Dorothy shook her head. “I’m just as much in the fog now as ever,” she said, “I see if I want to know anything about this wonderful new departure I must ask Lucy. Do get on; you and your Co-op that isn’t a Co-op after all. But you will not be a very bloated capitalist, will you, Tom?” she concluded mischievously.

“We aren’t going to be capitalists at all. I’m just going to start the concern with my bit of a fortune—it doesn’t look so much of a fortune as it did, now I know what a little way it will go. But any way Ben and I are going to work in it, side by side with the hands. We are all going to be hands together. Of course, in a sense, there’ll be a master; but he will be a master in a different sense from what we’re all used to. Every one of us that can do a full man’s work is to have an equal share in the profit, always provided he does the work he is capable of. There will be shorter hours and less work for the youngsters. But the share of all will depend on the profits we make, and no one is to have a greater share than another.”

“But that seems ridiculous, Tom. If you are to turn manufacturer like my uncle, why, you must be a manufacturer. You will have to go to market as he does, and meet and bargain with your customers, to dress like them, to mix with them as an equal. How can you do that on the lines you are laying down? I am only a silly girl, may be, and certainly I don’t know much about business, but go on,—this grows interesting.”

“I know the difficulties, Miss Dorothy, but the difficulty will not be in Ben, and I hope not in me. The difficulty will be in getting a sufficient number of men, capable, reliable, sober, industrious men who can be brought to see that in our scheme there will not only be an escape from the thraldom of the capital they denounce so hotly, but a realization of that equality and fraternity for which men and women have gone to their graves like bed. The difficulty will be to persuade men not merely that they will be better off themselves, but that they must be content to take part of their wage in seeing a worse workman than themselves better off too. Labour is just as selfish as capital. But in our mill no matter what a man’s allotted task, so long as he does his work faithfully, he shall share and share alike.”

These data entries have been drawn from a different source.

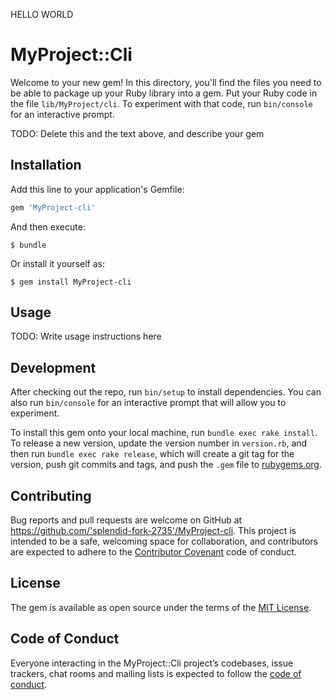 HELLO WORLD 
# MyProject::Cli

Welcome to your new gem! In this directory, you'll find the files you need to be able to package up your Ruby library into a gem. Put your Ruby code in the file `lib/MyProject/cli`. To experiment with that code, run `bin/console` for an interactive prompt.

TODO: Delete this and the text above, and describe your gem

## Installation

Add this line to your application's Gemfile:

```ruby
gem 'MyProject-cli'
```

And then execute:

    $ bundle

Or install it yourself as:

    $ gem install MyProject-cli

## Usage

TODO: Write usage instructions here

## Development

After checking out the repo, run `bin/setup` to install dependencies. You can also run `bin/console` for an interactive prompt that will allow you to experiment.

To install this gem onto your local machine, run `bundle exec rake install`. To release a new version, update the version number in `version.rb`, and then run `bundle exec rake release`, which will create a git tag for the version, push git commits and tags, and push the `.gem` file to [rubygems.org](https://rubygems.org).

## Contributing

Bug reports and pull requests are welcome on GitHub at https://github.com/'splendid-fork-2735'/MyProject-cli. This project is intended to be a safe, welcoming space for collaboration, and contributors are expected to adhere to the [Contributor Covenant](http://contributor-covenant.org) code of conduct.

## License

The gem is available as open source under the terms of the [MIT License](https://opensource.org/licenses/MIT).

## Code of Conduct

Everyone interacting in the MyProject::Cli project’s codebases, issue trackers, chat rooms and mailing lists is expected to follow the [code of conduct](https://github.com/'splendid-fork-2735'/MyProject-cli/blob/master/CODE_OF_CONDUCT.md).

“But that seems just a little absurd, don’t you think?” asked Dorothy, now genuinely interested. “You must make all this clear to me. You don’t mean to say that if you, say, are the designer or the traveller, you are to draw no more profit out of the concern than a teamer?”

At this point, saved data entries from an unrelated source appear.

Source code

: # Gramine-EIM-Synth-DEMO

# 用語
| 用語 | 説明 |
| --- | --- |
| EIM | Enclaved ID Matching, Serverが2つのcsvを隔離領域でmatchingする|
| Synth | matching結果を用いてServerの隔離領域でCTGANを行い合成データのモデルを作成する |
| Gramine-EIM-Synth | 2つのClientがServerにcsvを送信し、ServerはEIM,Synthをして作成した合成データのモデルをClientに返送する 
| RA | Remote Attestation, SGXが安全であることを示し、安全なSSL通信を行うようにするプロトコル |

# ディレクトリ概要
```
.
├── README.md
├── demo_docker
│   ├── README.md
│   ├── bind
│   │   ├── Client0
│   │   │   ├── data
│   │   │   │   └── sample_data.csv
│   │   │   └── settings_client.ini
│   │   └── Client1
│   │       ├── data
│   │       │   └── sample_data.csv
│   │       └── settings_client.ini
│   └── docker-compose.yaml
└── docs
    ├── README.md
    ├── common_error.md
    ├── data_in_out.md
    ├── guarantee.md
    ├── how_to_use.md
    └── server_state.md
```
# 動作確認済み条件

“That’s it, exactly—not a stiver. We’re all to be partners together. We’ll know neither master nor man at our mill. We’re going to try an experiment in grim earnest, and oh! Miss Dorothy, for heaven’s sake, don’t shake your head and look so glum about it. I feel sure we can succeed. We will succeed. I am young and there is no hardship, no sacrifice, no work for which I am not prepared. Perhaps I might get a situation under another; perhaps in time I might start on the usual lines and perhaps in time I might make a fortune for myself. But will it not be a grander thing and in itself a better, a more heart-satisfying future should we be able to gather round ourselves a band of workers, all knit together not merely by the selfish bonds of personal interest, but each rejoicing that he is advancing, too, his brother’s welfare, and that in his well-being and in his well-doing each and everyone of us is concerned.”

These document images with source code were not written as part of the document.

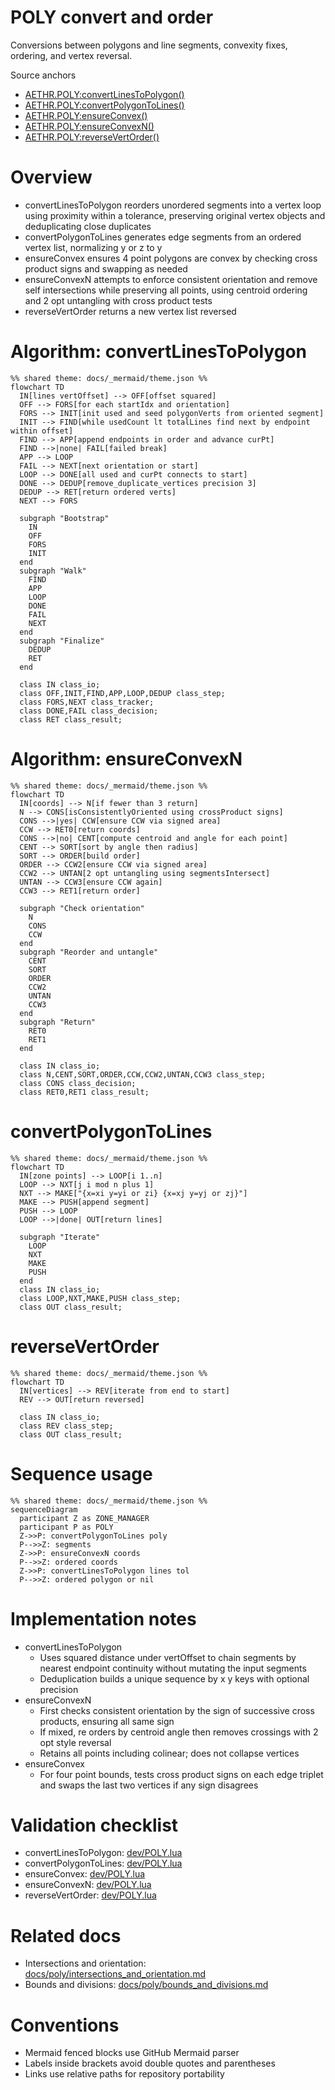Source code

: # POLY convert and order

Conversions between polygons and line segments, convexity fixes, ordering, and vertex reversal.

Source anchors
- [AETHR.POLY:convertLinesToPolygon()](https://github.com/Gh0st352/AETHR/blob/main/dev/POLY.lua#L582)
- [AETHR.POLY:convertPolygonToLines()](https://github.com/Gh0st352/AETHR/blob/main/dev/POLY.lua#L737)
- [AETHR.POLY:ensureConvex()](https://github.com/Gh0st352/AETHR/blob/main/dev/POLY.lua#L846)
- [AETHR.POLY:ensureConvexN()](https://github.com/Gh0st352/AETHR/blob/main/dev/POLY.lua#L863)
- [AETHR.POLY:reverseVertOrder()](https://github.com/Gh0st352/AETHR/blob/main/dev/POLY.lua#L1761)

# Overview
- convertLinesToPolygon reorders unordered segments into a vertex loop using proximity within a tolerance, preserving original vertex objects and deduplicating close duplicates
- convertPolygonToLines generates edge segments from an ordered vertex list, normalizing y or z to y
- ensureConvex ensures 4 point polygons are convex by checking cross product signs and swapping as needed
- ensureConvexN attempts to enforce consistent orientation and remove self intersections while preserving all points, using centroid ordering and 2 opt untangling with cross product tests
- reverseVertOrder returns a new vertex list reversed

# Algorithm: convertLinesToPolygon

```mermaid
%% shared theme: docs/_mermaid/theme.json %%
flowchart TD
  IN[lines vertOffset] --> OFF[offset squared]
  OFF --> FORS[for each startIdx and orientation]
  FORS --> INIT[init used and seed polygonVerts from oriented segment]
  INIT --> FIND[while usedCount lt totalLines find next by endpoint within offset]
  FIND --> APP[append endpoints in order and advance curPt]
  FIND -->|none| FAIL[failed break]
  APP --> LOOP
  FAIL --> NEXT[next orientation or start]
  LOOP --> DONE[all used and curPt connects to start]
  DONE --> DEDUP[remove_duplicate_vertices precision 3]
  DEDUP --> RET[return ordered verts]
  NEXT --> FORS

  subgraph "Bootstrap"
    IN
    OFF
    FORS
    INIT
  end
  subgraph "Walk"
    FIND
    APP
    LOOP
    DONE
    FAIL
    NEXT
  end
  subgraph "Finalize"
    DEDUP
    RET
  end

  class IN class_io;
  class OFF,INIT,FIND,APP,LOOP,DEDUP class_step;
  class FORS,NEXT class_tracker;
  class DONE,FAIL class_decision;
  class RET class_result;
```

# Algorithm: ensureConvexN

```mermaid
%% shared theme: docs/_mermaid/theme.json %%
flowchart TD
  IN[coords] --> N[if fewer than 3 return]
  N --> CONS[isConsistentlyOriented using crossProduct signs]
  CONS -->|yes| CCW[ensure CCW via signed area]
  CCW --> RET0[return coords]
  CONS -->|no| CENT[compute centroid and angle for each point]
  CENT --> SORT[sort by angle then radius]
  SORT --> ORDER[build order]
  ORDER --> CCW2[ensure CCW via signed area]
  CCW2 --> UNTAN[2 opt untangling using segmentsIntersect]
  UNTAN --> CCW3[ensure CCW again]
  CCW3 --> RET1[return order]

  subgraph "Check orientation"
    N
    CONS
    CCW
  end
  subgraph "Reorder and untangle"
    CENT
    SORT
    ORDER
    CCW2
    UNTAN
    CCW3
  end
  subgraph "Return"
    RET0
    RET1
  end

  class IN class_io;
  class N,CENT,SORT,ORDER,CCW,CCW2,UNTAN,CCW3 class_step;
  class CONS class_decision;
  class RET0,RET1 class_result;
```

# convertPolygonToLines

```mermaid
%% shared theme: docs/_mermaid/theme.json %%
flowchart TD
  IN[zone points] --> LOOP[i 1..n]
  LOOP --> NXT[j i mod n plus 1]
  NXT --> MAKE["{x=xi y=yi or zi} {x=xj y=yj or zj}"]
  MAKE --> PUSH[append segment]
  PUSH --> LOOP
  LOOP -->|done| OUT[return lines]

  subgraph "Iterate"
    LOOP
    NXT
    MAKE
    PUSH
  end
  class IN class_io;
  class LOOP,NXT,MAKE,PUSH class_step;
  class OUT class_result;
```

# reverseVertOrder

```mermaid
%% shared theme: docs/_mermaid/theme.json %%
flowchart TD
  IN[vertices] --> REV[iterate from end to start]
  REV --> OUT[return reversed]

  class IN class_io;
  class REV class_step;
  class OUT class_result;
```

# Sequence usage

```mermaid
%% shared theme: docs/_mermaid/theme.json %%
sequenceDiagram
  participant Z as ZONE_MANAGER
  participant P as POLY
  Z->>P: convertPolygonToLines poly
  P-->>Z: segments
  Z->>P: ensureConvexN coords
  P-->>Z: ordered coords
  Z->>P: convertLinesToPolygon lines tol
  P-->>Z: ordered polygon or nil
```

# Implementation notes
- convertLinesToPolygon
  - Uses squared distance under vertOffset to chain segments by nearest endpoint continuity without mutating the input segments
  - Deduplication builds a unique sequence by x y keys with optional precision
- ensureConvexN
  - First checks consistent orientation by the sign of successive cross products, ensuring all same sign
  - If mixed, re orders by centroid angle then removes crossings with 2 opt style reversal
  - Retains all points including colinear; does not collapse vertices
- ensureConvex
  - For four point bounds, tests cross product signs on each edge triplet and swaps the last two vertices if any sign disagrees

# Validation checklist
- convertLinesToPolygon: [dev/POLY.lua](https://github.com/Gh0st352/AETHR/blob/main/dev/POLY.lua#L582)
- convertPolygonToLines: [dev/POLY.lua](https://github.com/Gh0st352/AETHR/blob/main/dev/POLY.lua#L737)
- ensureConvex: [dev/POLY.lua](https://github.com/Gh0st352/AETHR/blob/main/dev/POLY.lua#L846)
- ensureConvexN: [dev/POLY.lua](https://github.com/Gh0st352/AETHR/blob/main/dev/POLY.lua#L863)
- reverseVertOrder: [dev/POLY.lua](https://github.com/Gh0st352/AETHR/blob/main/dev/POLY.lua#L1761)

# Related docs
- Intersections and orientation: [docs/poly/intersections_and_orientation.md](./intersections_and_orientation.md)
- Bounds and divisions: [docs/poly/bounds_and_divisions.md](./bounds_and_divisions.md)

# Conventions
- Mermaid fenced blocks use GitHub Mermaid parser
- Labels inside brackets avoid double quotes and parentheses
- Links use relative paths for repository portability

Tom had risen in the earnestness of his soul’s unburthening, and now paced the narrow strip of gravelled garden path which skirted the river-bank. His eyes were lit with unwonted fire, a flush was on his cheek, his voice gained strength and cadence as the long-pondered thoughts forced themselves to utterance, and the natural unstudied motions of his hands kept harmony with the spoken word.

“Oh! Miss Dorothy, it may all be a dream, but if a dream it be, surely it is such a one as was dreamed by the Lake of Galilee or the slopes of Olive’s Mount. Is it not meet that old men in the time to come should dream dreams, and the young men see visions. Had Ben Garside, good, staunch, true man that I know him to be, had not he dreamed dreams and seen visions could he have had it in his heart to strive and suffer as I know he did, not for himself but for the oppressed ones of his class. And shall not we of a newer time have our visions, and mine is of a glad day when the band of man shall be against his neighbour, when this unresting, cruel strife of brother seeking to outvie his brother, building ever the fabric of his success upon the undoing of another shall cease from the land, and the Kingdom of which seers have dreamed and prophets foretold shall be indeed at hand.”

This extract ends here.